Skype Explains What Caused Its Glitch
Certainly the most important event in the tech world in the past few days was the unavailability of the VoIP client Skype. Without any notice the service had stopped working on Thursday and it was restored on Friday night, although for some users it was unavailable until Sunday.

As you can imagine, the speculations went rampant and the conspiracy theories included a possible DoS attack, a problem with the Skype’s infrastructure, a programmed maintenance period that went wrong and even an alleged bug in the software itself. 

But Skype’s officials denied all the rumors and today they posted an explanation on Heartbeat Skype, the company’s official blog, as promised yesterday.

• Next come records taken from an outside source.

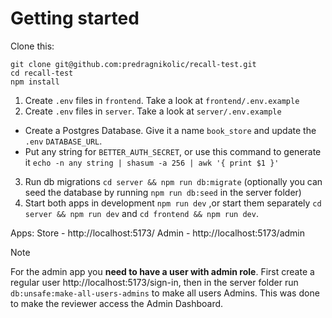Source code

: # Getting started

Clone this:

```
git clone git@github.com:predragnikolic/recall-test.git
cd recall-test
npm install
```

1. Create `.env` files in `frontend`. Take a look at `frontend/.env.example` 
2. Create `.env` files in `server`. Take a look at `server/.env.example` 
-  Create a Postgres Database. Give it a name `book_store` and update the `.env` `DATABASE_URL`.
-  Put any string for `BETTER_AUTH_SECRET`, or use this command to generate it `echo -n any string | shasum -a 256 | awk '{ print $1 }'`
3. Run db migrations `cd server && npm run db:migrate` (optionally you can seed the database by running `npm run db:seed` in the server folder)
4. Start both apps in development `npm run dev` ,or start them separately `cd server && npm run dev` and `cd frontend && npm run dev`.

Apps:
Store - http://localhost:5173/ 
Admin - http://localhost:5173/admin

> [!NOTE]
> For the admin app you **need to have a user with admin role**. First create a regular user http://localhost:5173/sign-in, then in the server folder run `db:unsafe:make-all-users-admins` to make all users Admins. This was done to make the reviewer access the Admin Dashboard.


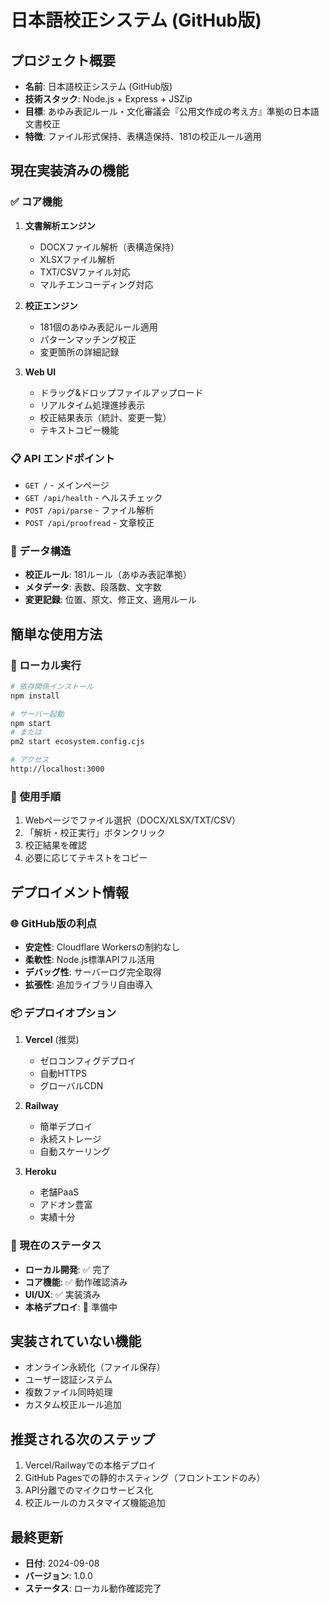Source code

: # 日本語校正システム (GitHub版)

## プロジェクト概要
- **名前**: 日本語校正システム (GitHub版)
- **技術スタック**: Node.js + Express + JSZip
- **目標**: あゆみ表記ルール・文化審議会『公用文作成の考え方』準拠の日本語文書校正
- **特徴**: ファイル形式保持、表構造保持、181の校正ルール適用

## 現在実装済みの機能

### ✅ コア機能
1. **文書解析エンジン**
   - DOCXファイル解析（表構造保持）
   - XLSXファイル解析  
   - TXT/CSVファイル対応
   - マルチエンコーディング対応

2. **校正エンジン**
   - 181個のあゆみ表記ルール適用
   - パターンマッチング校正
   - 変更箇所の詳細記録

3. **Web UI**
   - ドラッグ&ドロップファイルアップロード
   - リアルタイム処理進捗表示
   - 校正結果表示（統計、変更一覧）
   - テキストコピー機能

### 📋 API エンドポイント
- `GET /` - メインページ
- `GET /api/health` - ヘルスチェック
- `POST /api/parse` - ファイル解析
- `POST /api/proofread` - 文章校正

### 💾 データ構造
- **校正ルール**: 181ルール（あゆみ表記準拠）
- **メタデータ**: 表数、段落数、文字数
- **変更記録**: 位置、原文、修正文、適用ルール

## 簡単な使用方法

### 🚀 ローカル実行
```bash
# 依存関係インストール
npm install

# サーバー起動
npm start
# または
pm2 start ecosystem.config.cjs

# アクセス
http://localhost:3000
```

### 📁 使用手順
1. Webページでファイル選択（DOCX/XLSX/TXT/CSV）
2. 「解析・校正実行」ボタンクリック
3. 校正結果を確認
4. 必要に応じてテキストをコピー

## デプロイメント情報

### 🌐 GitHub版の利点
- **安定性**: Cloudflare Workersの制約なし
- **柔軟性**: Node.js標準APIフル活用
- **デバッグ性**: サーバーログ完全取得
- **拡張性**: 追加ライブラリ自由導入

### 📦 デプロイオプション
1. **Vercel** (推奨)
   - ゼロコンフィグデプロイ
   - 自動HTTPS
   - グローバルCDN

2. **Railway**
   - 簡単デプロイ
   - 永続ストレージ
   - 自動スケーリング

3. **Heroku**
   - 老舗PaaS
   - アドオン豊富
   - 実績十分

### 🔧 現在のステータス
- **ローカル開発**: ✅ 完了
- **コア機能**: ✅ 動作確認済み  
- **UI/UX**: ✅ 実装済み
- **本格デプロイ**: 🔄 準備中

## 実装されていない機能
- オンライン永続化（ファイル保存）
- ユーザー認証システム
- 複数ファイル同時処理
- カスタム校正ルール追加

## 推奨される次のステップ
1. Vercel/Railwayでの本格デプロイ
2. GitHub Pagesでの静的ホスティング（フロントエンドのみ）
3. API分離でのマイクロサービス化
4. 校正ルールのカスタマイズ機能追加

## 最終更新
- **日付**: 2024-09-08
- **バージョン**: 1.0.0
- **ステータス**: ローカル動作確認完了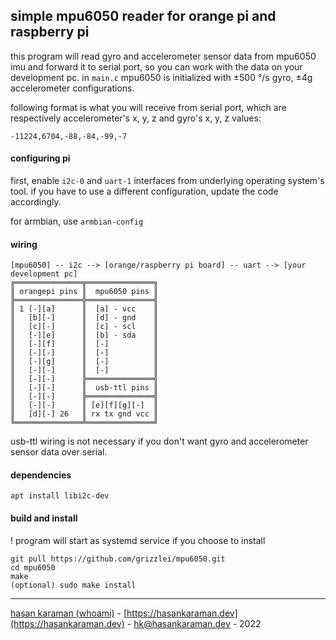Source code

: ## simple mpu6050 reader for orange pi and raspberry pi

this program will read gyro and accelerometer sensor data from mpu6050 imu and forward it to serial port, so you can work with the data on your development pc.
in `main.c` mpu6050 is initialized with ±500 °/s gyro, ±4g accelerometer configurations.

following format is what you will receive from serial port, which are respectively accelerometer's x, y, z and gyro's x, y, z values:
```
-11224,6704,-88,-84,-99,-7
```

#### configuring pi
first, enable `i2c-0` and `uart-1` interfaces from underlying operating system's tool. if you have to use a different configuration, update the code accordingly.

for armbian, use `armbian-config`

#### wiring
```
[mpu6050] -- i2c --> [orange/raspberry pi board] -- uart --> [your development pc]
╔═══════════════╦═══════════════╗    
║ orangepi pins ║  mpu6050 pins ║
╠═══════════════╬═══════════════╣
║ 1 [-][a]      ║  [a] - vcc    ║ 
║   [b][-]      ║  [d] - gnd    ║ 
║   [c][-]      ║  [c] - scl    ║ 
║   [-][e]      ║  [b] - sda    ║
║   [-][f]      ║  [-]          ║ 
║   [-][-]      ║  [-]          ║ 
║   [-][g]      ║  [-]          ║
║   [-][-]      ║  [-]          ║
║   [-][-]      ╠═══════════════╣
║   [-][-]      ║  usb-ttl pins ║
║   [-][-]      ╠═══════════════╣
║   [-][-]      ║ [e][f][g][-]  ║
║   [d][-] 26   ║ rx tx gnd vcc ║
╚═══════════════╩═══════════════╝
```

usb-ttl wiring is not necessary if you don't want gyro and accelerometer sensor data over serial.

#### dependencies

`apt install libi2c-dev`

#### build and install 

! program will start as systemd service if you choose to install

```
git pull https://github.com/grizzlei/mpu6050.git
cd mpu6050
make
(optional) sudo make install
```
* * *

[hasan karaman (whoami)](https://hasankaraman.dev/whoami) - [https://hasankaraman.dev](https://hasankaraman.dev) - [hk@hasankaraman.dev](mailto:hk@hasankaraman.dev) - 2022
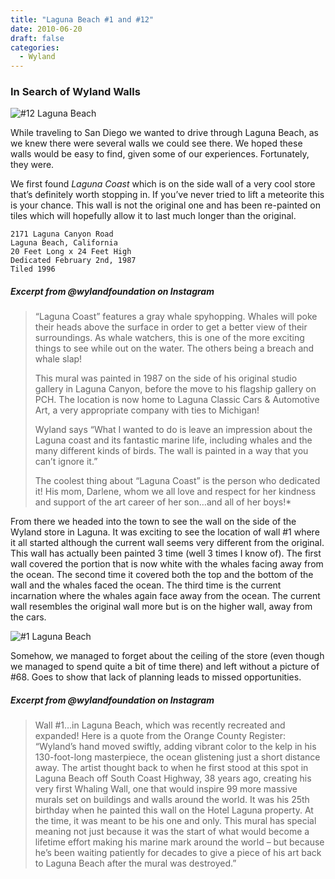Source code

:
 ```yaml
---
title: "Laguna Beach #1 and #12"
date: 2010-06-20
draft: false
categories:
  - Wyland
---
```

### In Search of Wyland Walls

![#12 Laguna Beach](../images/12-lagunabeach.jpeg)

While traveling to San Diego we wanted to drive through Laguna Beach, as we knew there were several walls we could see there. We hoped these walls would be easy to find, given some of our experiences. Fortunately, they were.

We first found _Laguna Coast_ which is on the side wall of a very cool store that’s definitely worth stopping in. If you’ve never tried to lift a meteorite this is your chance. This wall is not the original one and has been re-painted on tiles which will hopefully allow it to last much longer than the original.

```
2171 Laguna Canyon Road  
Laguna Beach, California  
20 Feet Long x 24 Feet High  
Dedicated February 2nd, 1987  
Tiled 1996
```

##### Excerpt from @wylandfoundation on Instagram

>“Laguna Coast” features a gray whale spyhopping. Whales will poke their heads above the surface in order to get a better view of their surroundings. As whale watchers, this is one of the more exciting things to see while out on the water. The others being a breach and whale slap!  
>
>This mural was painted in 1987 on the side of his original studio gallery in Laguna Canyon, before the move to his flagship gallery on PCH. The location is now home to Laguna Classic Cars & Automotive Art, a very appropriate company with ties to Michigan!  
>
>Wyland says “What I wanted to do is leave an impression about the Laguna coast and its fantastic marine life, including whales and the many different kinds of birds. The wall is painted in a way that you can’t ignore it.”  
>
>The coolest thing about “Laguna Coast” is the person who dedicated it! His mom, Darlene, whom we all love and respect for her kindness and support of the art career of her son…and all of her boys!*

From there we headed into the town to see the wall on the side of the Wyland store in Laguna. It was exciting to see the location of wall #1 where it all started although the current wall seems very different from the original. This wall has actually been painted 3 time (well 3 times I know of). The first wall covered the portion that is now white with the whales facing away from the ocean. The second time it covered both the top and the bottom of the wall and the whales faced the ocean. The third time is the current incarnation where the whales again face away from the ocean. The current wall resembles the original wall more but is on the higher wall, away from the cars.

![#1 Laguna Beach](../images/01-lagunabeach.jpeg)

Somehow, we managed to forget about the ceiling of the store (even though we managed to spend quite a bit of time there) and left without a picture of #68. Goes to show that lack of planning leads to missed opportunities.

##### Excerpt from @wylandfoundation on Instagram

>Wall #1…in Laguna Beach, which was recently recreated and expanded! Here is a quote from the Orange County Register: “Wyland’s hand moved swiftly, adding vibrant color to the kelp in his 130-foot-long masterpiece, the ocean glistening just a short distance away. The artist thought back to when he first stood at this spot in Laguna Beach off South Coast Highway, 38 years ago, creating his very first Whaling Wall, one that would inspire 99 more massive murals set on buildings and walls around the world. It was his 25th birthday when he painted this wall on the Hotel Laguna property. At the time, it was meant to be his one and only. This mural has special meaning not just because it was the start of what would become a lifetime effort making his marine mark around the world – but because he’s been waiting patiently for decades to give a piece of his art back to Laguna Beach after the mural was destroyed.”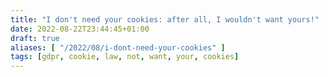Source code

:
 ```yaml
---
title: "I don't need your cookies: after all, I wouldn't want yours!"
date: 2022-08-22T23:44:45+01:00
draft: true
aliases: [ "/2022/08/i-dont-need-your-cookies" ]
tags: [gdpr, cookie, law, not, want, your, cookies]
---
```


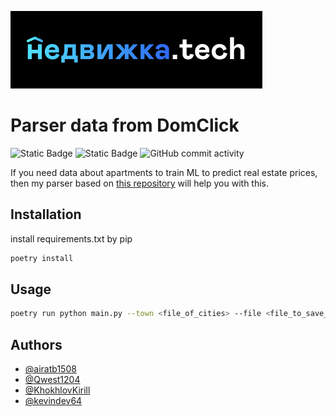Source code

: ![Logo](img/logo.png)
# **Parser data from DomClick**
 ![Static Badge](https://img.shields.io/badge/python-3.11-blue) ![Static Badge](https://img.shields.io/badge/PostgreSQL-16-green) ![GitHub commit activity](https://img.shields.io/github/commit-activity/w/Sirius-2024-AI/parsing_data_DK?color=orange)


If you need data about apartments to train ML to predict real estate prices, then my parser based on [this repository](https://gitlab.com/airatb1508/domclick-parser/-/blob/main/API.org) will help you with this.

## Installation

install requirements.txt by pip 

```bash
poetry install
```
    
## Usage

```bash
poetry run python main.py --town <file_of_cities> --file <file_to_save_data>
```


## Authors

- [@airatb1508](https://gitlab.com/airatb1508)
- [@Qwest1204](https://github.com/Qwest1204)
- [@KhokhlovKirill](https://github.com/KhokhlovKirill)
- [@kevindev64](https://github.com/kevindev64)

“The disruption was initiated by a massive restart of our user’s computers across the globe within a very short timeframe as they re-booted after receiving a routine software update. The abnormally high number of restarts affected Skype’s network resources. This caused a flood of log-in requests, which, combined with the lack of peer-to-peer network resources, prompted a chain reaction that had a critical impact.” explains Villu Arak, a Skype spokesman.

As you can see it was just a coincidence of events, but as Arak pointed out a bug was also involved.

“Normally Skype’s peer-to-peer network has an inbuilt ability to self-heal, however, this event revealed a previously unseen software bug within the network resource allocation algorithm which prevented the self-healing function from working quickly.” he said.

It seems like Skype has learned the lesson and according to Arrak’s post the company has already taken some measures to prevent this type of incidents in the future.

“Skype has now identified and already introduced a number of improvements to its software to ensure that our users will not be similarly affected in the unlikely possibility of this combination of events recurring.” Arak said.

Skype, which was acquired by the auction site eBay, was founded by Niklas Zennstrom and Janus Friis, who are also the founders of video site Joost. The program, which uses peer-to-peer technology to connect phone calls, instant messages and videos between its users, became an instant hit after its launch in August 2003.

Skype experienced some connectivity problems in 2005, when the service was down for a few hours, but after that no other major disrupting event was reported.